EDIT: I think the problem is that the scheduler (I think) fails with the following error code: retval: 141

I.e., the return value (error code) is not zero, but 141.

Is you scheduler PBSPRO, and which version? I couldn't find this error here, even when checking numbers where ERRNO%256==141, but I also don't know if this is the right place to look into (it seems the are the errors while submitting, not while calling qstat.

Probably the cause is this: https://github.com/aiidateam/aiida-core/blob/e8e7e46a02d6777d0c92e6090a8061f1f26e3cf2/aiida/schedulers/plugins/pbsbaseclasses.py#L362-L369

However, as mentioned in the comment, this was done because if AiiDA passes an explicit list of jobs, as it does, you would get a non-zero error code (and this is very common: it's exactly when you ask for a finished job. Or at least, this was the case some years ago when I wrote this. So, one cannot just uncomment those lines.

I don't have access to PBSpro anymore. If you wants to help, with PBSPro, you could check which error code do you get if you do a qstat -f command specifying 2 jobs that exist (hopefully this is zero), one that exists and one that doesn't, and two jobs that do not exist? (you can get this with something like qstat -f JOBID1 JOBID2 ; echo $? if I am not mistaken)

Also, you could try to run a "working" qstat many times in a loop, and check if you randomly get a 141 error (or some other error).

Finally the best would be if we find some documentation of what 141 exactly means.

I see a few options:

141 is what is returned if at least a job is missing. Then my analysis above is possibly incorrect
we understand what is the error number issued when asking for a non-existing (e.g. completed) job, and this is always the same, distinguishable from other errors, and independent of the scheduler version. Then, we can uncomment the check for the retval, accepting both zero and this specific non-zero error code
there is no easy way to distinguish the error code for a non-existing (e.g. completed) job and an actual error. Then, we need to find more clever ways to detect these problems.

A final option is that 141 does not come from qstat, but e.g. from bash being interrupted or something like this. We might need to double check, depending on the results of the tests above.

giovannipizzi commented 4 years ago

By the way, it might be comforting to see that there is a distinguishable error message and that this is either 15001 or 15001%256=153: see this source code line

Zeleznyj commented 4 years ago

The PBSPRO version is 19.2.4. I've tested and when a job is missing the error is indeed 153. One possibility is that the 141 is related to some time-out of the request. It seems that in this particular case the response took a very long time. From the log file it seems that the qstat command was issued at 12:09 and the response was received only at 12:25.

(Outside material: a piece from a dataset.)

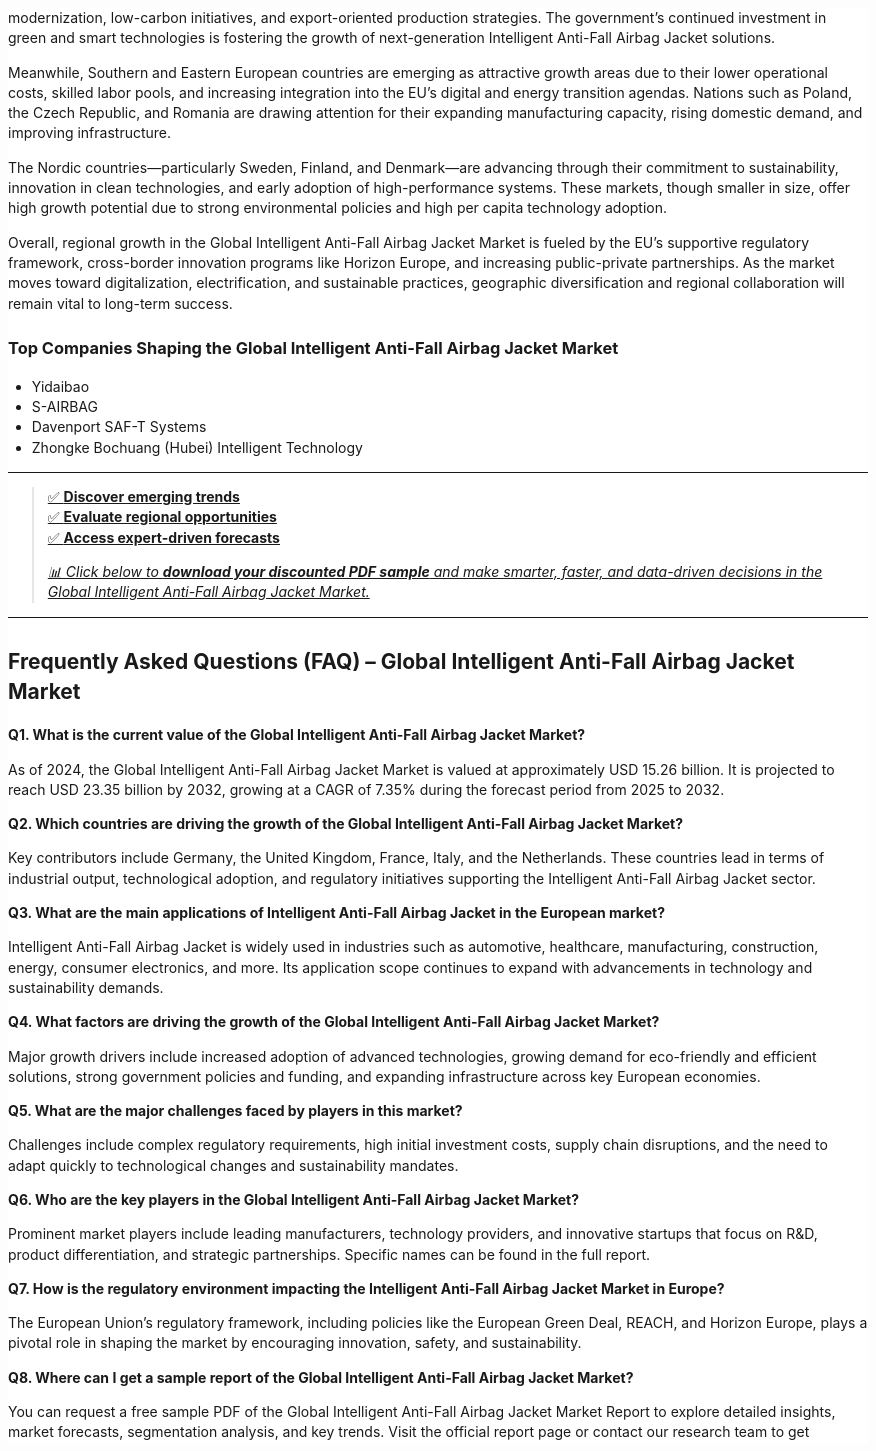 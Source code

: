 modernization, low-carbon initiatives, and export-oriented production strategies. The government&rsquo;s continued investment in green and smart technologies is fostering the growth of next-generation Intelligent Anti-Fall Airbag Jacket solutions.</p><p>Meanwhile, Southern and Eastern European countries are emerging as attractive growth areas due to their lower operational costs, skilled labor pools, and increasing integration into the EU&rsquo;s digital and energy transition agendas. Nations such as Poland, the Czech Republic, and Romania are drawing attention for their expanding manufacturing capacity, rising domestic demand, and improving infrastructure.</p><p>The Nordic countries&mdash;particularly Sweden, Finland, and Denmark&mdash;are advancing through their commitment to sustainability, innovation in clean technologies, and early adoption of high-performance systems. These markets, though smaller in size, offer high growth potential due to strong environmental policies and high per capita technology adoption.</p><p>Overall, regional growth in the Global Intelligent Anti-Fall Airbag Jacket Market is fueled by the EU&rsquo;s supportive regulatory framework, cross-border innovation programs like Horizon Europe, and increasing public-private partnerships. As the market moves toward digitalization, electrification, and sustainable practices, geographic diversification and regional collaboration will remain vital to long-term success.</p><p><h3>Top Companies Shaping the Global Intelligent Anti-Fall Airbag Jacket Market </h3><ul><li>Yidaibao</li><li>S-AIRBAG</li><li>Davenport SAF-T Systems</li><li>Zhongke Bochuang (Hubei) Intelligent Technology</li></ul></p><hr /><blockquote><p><a href="https://www.marketresearchintellect.com/ask-for-discount/?rid=1057218&amp;amp;utm_source=Github-UST&amp;amp;utm_medium=019">✅ <strong data-start="617" data-end="645">Discover emerging trends</strong></a><br data-start="645" data-end="648" /><a href="https://www.marketresearchintellect.com/ask-for-discount/?rid=1057218&amp;amp;utm_source=Github-UST&amp;amp;utm_medium=019"> ✅ <strong data-start="650" data-end="685">Evaluate regional opportunities</strong></a><br data-start="685" data-end="688" /><a href="https://www.marketresearchintellect.com/ask-for-discount/?rid=1057218&amp;amp;utm_source=Github-UST&amp;amp;utm_medium=019"> ✅ <strong data-start="690" data-end="724">Access expert-driven forecasts</strong></a></p><p class="" data-start="728" data-end="864"><em><a href="https://www.marketresearchintellect.com/ask-for-discount/?rid=1057218&amp;amp;utm_source=Github-UST&amp;amp;utm_medium=019">📊 Click below to <strong data-start="746" data-end="785">download your discounted PDF sample</strong> and make smarter, faster, and data-driven decisions in the Global Intelligent Anti-Fall Airbag Jacket Market.</a></em></p></blockquote><hr /><h2>Frequently Asked Questions (FAQ) &ndash; Global Intelligent Anti-Fall Airbag Jacket Market</h2><p><strong>Q1. What is the current value of the Global Intelligent Anti-Fall Airbag Jacket Market?</strong></p><p>As of 2024, the Global Intelligent Anti-Fall Airbag Jacket Market is valued at approximately USD 15.26 billion. It is projected to reach USD 23.35 billion by 2032, growing at a CAGR of 7.35% during the forecast period from 2025 to 2032.</p><p><strong>Q2. Which countries are driving the growth of the Global Intelligent Anti-Fall Airbag Jacket Market?</strong></p><p>Key contributors include Germany, the United Kingdom, France, Italy, and the Netherlands. These countries lead in terms of industrial output, technological adoption, and regulatory initiatives supporting the Intelligent Anti-Fall Airbag Jacket sector.</p><p><strong>Q3. What are the main applications of Intelligent Anti-Fall Airbag Jacket in the European market?</strong></p><p>Intelligent Anti-Fall Airbag Jacket is widely used in industries such as automotive, healthcare, manufacturing, construction, energy, consumer electronics, and more. Its application scope continues to expand with advancements in technology and sustainability demands.</p><p><strong>Q4. What factors are driving the growth of the Global Intelligent Anti-Fall Airbag Jacket Market?</strong></p><p>Major growth drivers include increased adoption of advanced technologies, growing demand for eco-friendly and efficient solutions, strong government policies and funding, and expanding infrastructure across key European economies.</p><p><strong>Q5. What are the major challenges faced by players in this market?</strong></p><p>Challenges include complex regulatory requirements, high initial investment costs, supply chain disruptions, and the need to adapt quickly to technological changes and sustainability mandates.</p><p><strong>Q6. Who are the key players in the Global Intelligent Anti-Fall Airbag Jacket Market?</strong></p><p>Prominent market players include leading manufacturers, technology providers, and innovative startups that focus on R&amp;D, product differentiation, and strategic partnerships. Specific names can be found in the full report.</p><p><strong>Q7. How is the regulatory environment impacting the Intelligent Anti-Fall Airbag Jacket Market in Europe?</strong></p><p>The European Union&rsquo;s regulatory framework, including policies like the European Green Deal, REACH, and Horizon Europe, plays a pivotal role in shaping the market by encouraging innovation, safety, and sustainability.</p><p><strong>Q8. Where can I get a sample report of the Global Intelligent Anti-Fall Airbag Jacket Market?</strong></p><p>You can request a free sample PDF of the Global Intelligent Anti-Fall Airbag Jacket Market Report to explore detailed insights, market forecasts, segmentation analysis, and key trends. Visit the official report page or contact our research team to get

12/14/2019 12:09:04 AM <2489> aiida.transport.SshTransport: [DEBUG] Command to be executed: cd '/home/zeleznyj' && qstat -f '9700431.isrv5' '9700454.isrv5' '9700388.isrv5' '9700387.isrv5' '9700408.isrv5' '9700463.isrv5'
12/14/2019 12:25:05 AM <2489> aiida.schedulers.plugins.pbsbaseclasses: [DEBUG] Results of `_parse_joblist_output`:

This slow responsiveness happens quite often with this server.

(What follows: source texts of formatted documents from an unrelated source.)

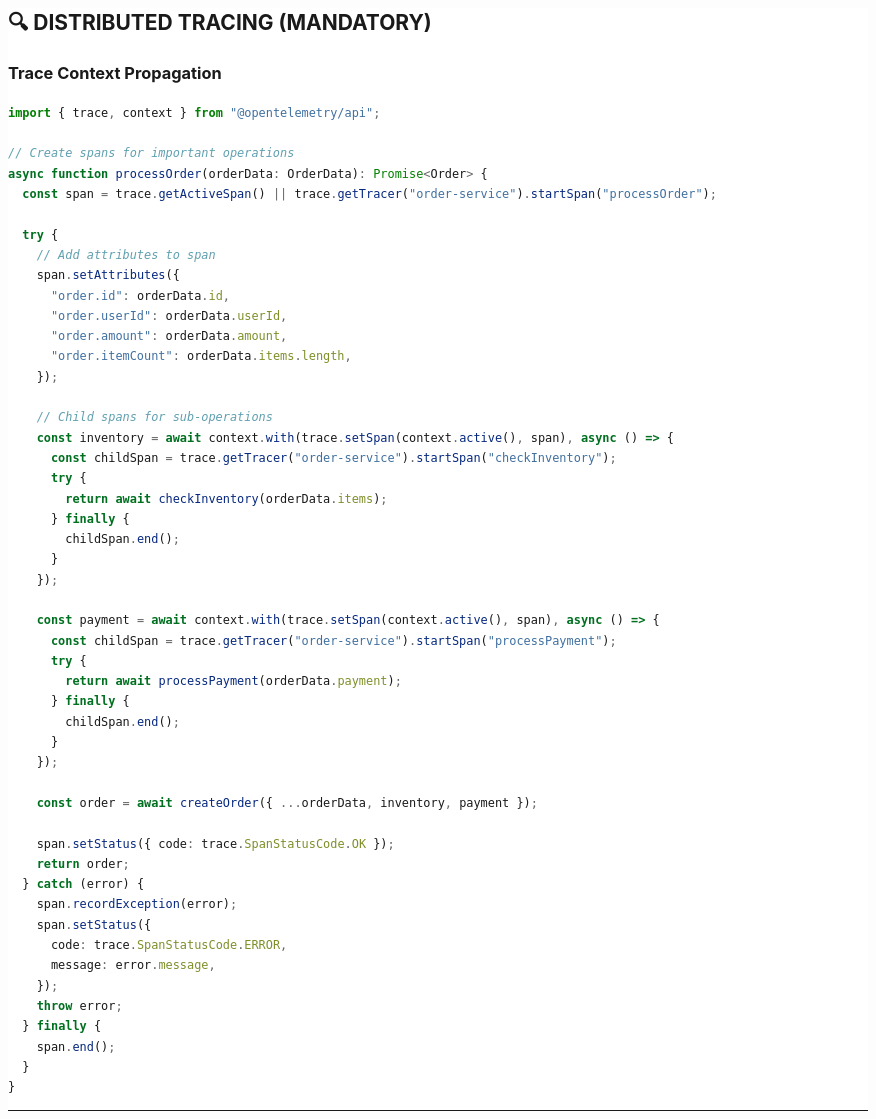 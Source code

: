
## 🔍 DISTRIBUTED TRACING (MANDATORY)

### **Trace Context Propagation**

```typescript
import { trace, context } from "@opentelemetry/api";

// Create spans for important operations
async function processOrder(orderData: OrderData): Promise<Order> {
  const span = trace.getActiveSpan() || trace.getTracer("order-service").startSpan("processOrder");

  try {
    // Add attributes to span
    span.setAttributes({
      "order.id": orderData.id,
      "order.userId": orderData.userId,
      "order.amount": orderData.amount,
      "order.itemCount": orderData.items.length,
    });

    // Child spans for sub-operations
    const inventory = await context.with(trace.setSpan(context.active(), span), async () => {
      const childSpan = trace.getTracer("order-service").startSpan("checkInventory");
      try {
        return await checkInventory(orderData.items);
      } finally {
        childSpan.end();
      }
    });

    const payment = await context.with(trace.setSpan(context.active(), span), async () => {
      const childSpan = trace.getTracer("order-service").startSpan("processPayment");
      try {
        return await processPayment(orderData.payment);
      } finally {
        childSpan.end();
      }
    });

    const order = await createOrder({ ...orderData, inventory, payment });

    span.setStatus({ code: trace.SpanStatusCode.OK });
    return order;
  } catch (error) {
    span.recordException(error);
    span.setStatus({
      code: trace.SpanStatusCode.ERROR,
      message: error.message,
    });
    throw error;
  } finally {
    span.end();
  }
}
```

--- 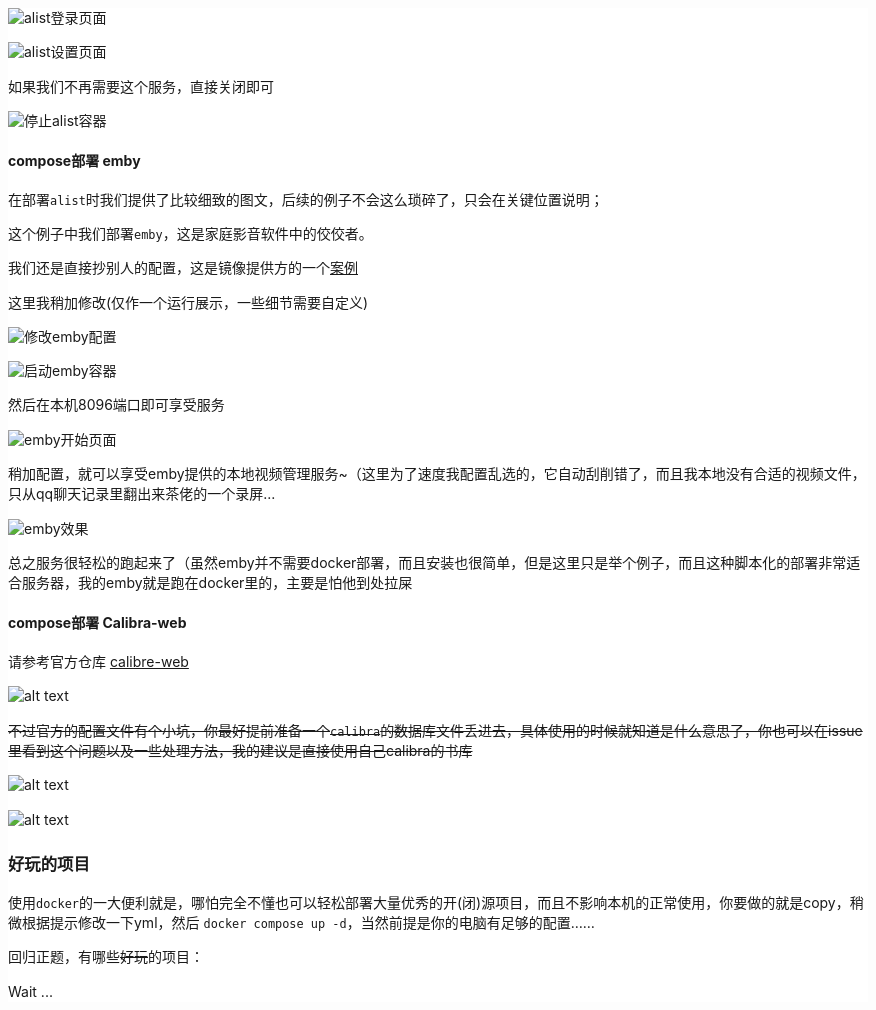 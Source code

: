 ![alist登录页面](https://cdn.jsdelivr.net/gh/var-kong/picx-images-hosting@master/blog/202403/docker/newimage-12.webp)

![alist设置页面](https://cdn.jsdelivr.net/gh/var-kong/picx-images-hosting@master/blog/202403/docker/newimage-13.webp)

如果我们不再需要这个服务，直接关闭即可

![停止alist容器](https://cdn.jsdelivr.net/gh/var-kong/picx-images-hosting@master/blog/202403/docker/newimage-14.webp)

#### compose部署 emby

在部署`alist`时我们提供了比较细致的图文，后续的例子不会这么琐碎了，只会在关键位置说明；

这个例子中我们部署`emby`，这是家庭影音软件中的佼佼者。

我们还是直接抄别人的配置，这是镜像提供方的一个[案例](https://docs.linuxserver.io/images/docker-emby/#docker-compose-recommended-click-here-for-more-info)

这里我稍加修改(仅作一个运行展示，一些细节需要自定义)

![修改emby配置](https://cdn.jsdelivr.net/gh/var-kong/picx-images-hosting@master/blog/202403/docker/newimage-16.webp)

![启动emby容器](https://cdn.jsdelivr.net/gh/var-kong/picx-images-hosting@master/blog/202403/docker/newimage-17.webp)

然后在本机8096端口即可享受服务

![emby开始页面](https://cdn.jsdelivr.net/gh/var-kong/picx-images-hosting@master/blog/202403/docker/newimage-18.webp)

稍加配置，就可以享受emby提供的本地视频管理服务~（这里为了速度我配置乱选的，它自动刮削错了，而且我本地没有合适的视频文件，只从qq聊天记录里翻出来茶佬的一个录屏...

![emby效果](https://cdn.jsdelivr.net/gh/var-kong/picx-images-hosting@master/blog/202403/docker/newimage-19.webp)

总之服务很轻松的跑起来了（虽然emby并不需要docker部署，而且安装也很简单，但是这里只是举个例子，而且这种脚本化的部署非常适合服务器，我的emby就是跑在docker里的，主要是怕他到处拉屎

#### compose部署 Calibra-web

请参考官方仓库 [calibre-web](https://github.com/janeczku/calibre-web)

![alt text](https://cdn.jsdelivr.net/gh/var-kong/picx-images-hosting@master/blog/202403/docker/image-31.webp)

~~不过官方的配置文件有个小坑，你最好提前准备一个`calibra`的数据库文件丢进去，具体使用的时候就知道是什么意思了，你也可以在issue里看到这个问题以及一些处理方法，我的建议是直接使用自己calibra的书库~~

![alt text](https://cdn.jsdelivr.net/gh/var-kong/picx-images-hosting@master/blog/202403/docker/image-32.webp)

![alt text](https://cdn.jsdelivr.net/gh/var-kong/picx-images-hosting@master/blog/202403/docker/image-33.webp)

### 好玩的项目

使用`docker`的一大便利就是，哪怕完全不懂也可以轻松部署大量优秀的开(闭)源项目，而且不影响本机的正常使用，你要做的就是copy，稍微根据提示修改一下yml，然后 `docker compose up -d`，当然前提是你的电脑有足够的配置……

回归正题，有哪些~~好玩~~的项目：

Wait ...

I will try now to see if I can reproduce the 141 error. It may be difficult to reproduce it though since I strongly suspect now that the overloading of the server is in fact caused by aiida itself and I'm not running any calculations now. I've increased the minimum_job_poll_interval to 180, but I still see that when I run calculations with aiida on this server, the responsives drops dramatically. The problem might be that I was normally running 5 daemon workers and I suppose each one is sending requests independently.

ezpzbz commented 4 years ago

Hi @Zeleznyj You are using IT4Innovations, am I right?

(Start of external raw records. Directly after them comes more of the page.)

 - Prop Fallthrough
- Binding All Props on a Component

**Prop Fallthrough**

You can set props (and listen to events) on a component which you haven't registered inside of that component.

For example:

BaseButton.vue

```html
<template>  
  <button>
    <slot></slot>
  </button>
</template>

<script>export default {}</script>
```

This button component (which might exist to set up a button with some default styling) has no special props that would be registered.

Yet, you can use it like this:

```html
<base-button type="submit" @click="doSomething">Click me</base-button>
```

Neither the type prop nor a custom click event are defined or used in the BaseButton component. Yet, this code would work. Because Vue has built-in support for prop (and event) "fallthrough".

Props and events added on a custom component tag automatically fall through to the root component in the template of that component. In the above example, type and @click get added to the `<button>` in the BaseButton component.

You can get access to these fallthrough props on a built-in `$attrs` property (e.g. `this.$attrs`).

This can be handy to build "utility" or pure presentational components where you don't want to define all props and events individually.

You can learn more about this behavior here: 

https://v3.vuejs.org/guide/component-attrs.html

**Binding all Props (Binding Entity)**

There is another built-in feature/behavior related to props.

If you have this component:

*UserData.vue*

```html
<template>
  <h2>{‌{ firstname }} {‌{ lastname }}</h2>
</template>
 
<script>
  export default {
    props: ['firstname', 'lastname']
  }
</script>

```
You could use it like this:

Zeleznyj commented 4 years ago

Hi @pzarabadip, yes this was at IT4Innovations.

sphuber commented 4 years ago

The problem might be that I was normally running 5 daemon workers and I suppose each one is sending requests independently.

Yes, this is correct, the connection and polling limits are guaranteed per daemon worker. So if you have a minimum polling interval with 5 active workers, you can expect 5 poll requests per 180 seconds. The same goes for the SSH transport minimum interval. What have you set that to? You can see it with verdi computer show it should be the safe_interval property

ezpzbz commented 4 years ago

Hi @pzarabadip, yes this was at IT4Innovations.

Great. I'd like to share a recent experience there which may help debugging this issue or at least rule out one of possible sources of issue.

I am running loads of CP2K calculations there using AiiDA and never had any issue till this week. I started getting slow/no reponses at random times that it was even triggering exponential backoff mechanism. Again randomly sometimes it was getting solved or it was insisting for five consecutive times and resulting in putting all jobs on pause.

I've investigated this from my side (Masaryk University) and remote side (IT4I) and found out about the source of issue. IT4I login addresses (for example, salomon.it4i.cz) is a round-robin DNS record for actual login nodes which does the load balancing. In my case and after tracing back the issue, I realized that one of the actual login nodes is blocked from our side (false positive security alert) and therefore, when I was using the general address to connect, it was hanging randomly whenever blocked login node was being called. You may ping the login nodes to see if they are all accessible. Cheers,

Zeleznyj commented 4 years ago

I cannot see the safe_interval in verdi computer show output. I have only found the Connection cooldown time in configure ssh, which is set to 30s. The slow response of the server is probably not just due to aiida. It seems that qstat returns output fast, but qstat -f is slow. I have now tried to run qstat -f with 50 job ids twice at the same time and it was very slow: the first one took 10 minutes and the second 35. This obviously becomes worse when I have 5 aiida daemon workers running, but I would say that this is mainly an issue with the server. I have tried the same thing on a different PBSPRO server and there the response is very fast. Interestingly, it is usually much faster to run qstat -f without any job ids, which returns information for all the running jobs.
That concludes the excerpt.